### Problem requirements
From the material below, set down exactly the lines that run from the one containing "pkgdownload -p tmux" to the one containing "## Check it Out", minus the pictures.

━━ Extracted entries

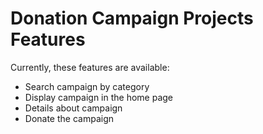 # Donation Campaign Projects Features

Currently, these features are available:

- Search campaign by category
- Display campaign in the home page
- Details about campaign
- Donate the campaign

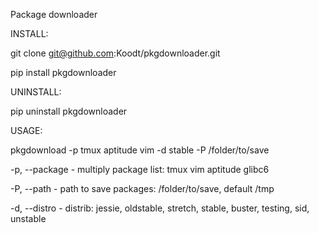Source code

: Package downloader

INSTALL:

git clone git@github.com:Koodt/pkgdownloader.git

pip install pkgdownloader

UNINSTALL:

pip uninstall pkgdownloader

USAGE:

pkgdownload -p tmux aptitude vim -d stable -P /folder/to/save

-p, --package - multiply package list: tmux vim aptitude glibc6

-P, --path    - path to save packages: /folder/to/save, default /tmp

-d, --distro  - distrib: jessie, oldstable, stretch, stable, buster, testing, sid, unstable
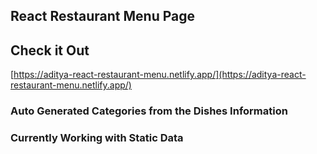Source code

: ## React Restaurant Menu Page

## Check it Out

[https://aditya-react-restaurant-menu.netlify.app/](https://aditya-react-restaurant-menu.netlify.app/)

### Auto Generated Categories from the Dishes Information

### Currently Working with Static Data
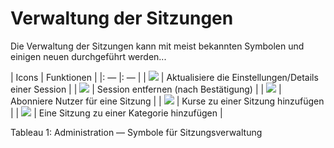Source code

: # Verwaltung der Sitzungen

Die Verwaltung der Sitzungen kann mit meist bekannten Symbolen und einigen neuen durchgeführt werden...

| Icons | Funktionen |
|: — |: — |
| ![](../../.gitbook/assets/images76%20%283%29.png) | Aktualisiere die Einstellungen/Details einer Session |
| ![](../../.gitbook/assets/images77%20%283%29.png) | Session entfernen \(nach Bestätigung\) |
| ![](../../.gitbook/assets/images73%20%287%29.png) | Abonniere Nutzer für eine Sitzung |
| ![](../../.gitbook/assets/images74%20%284%29.png) | Kurse zu einer Sitzung hinzufügen |
| ![](../../.gitbook/assets/images79%20%284%29.png) | Eine Sitzung zu einer Kategorie hinzufügen |

Tableau 1: Administration — Symbole für Sitzungsverwaltung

━━━━

### Response
pkgdownload -p tmux aptitude vim -d stable -P /folder/to/save

-p, --package - multiply package list: tmux vim aptitude glibc6

-P, --path    - path to save packages: /folder/to/save, default /tmp

-d, --distro  - distrib: jessie, oldstable, stretch, stable, buster, testing, sid, unstable
Source code

: ## React Restaurant Menu Page

## Check it Out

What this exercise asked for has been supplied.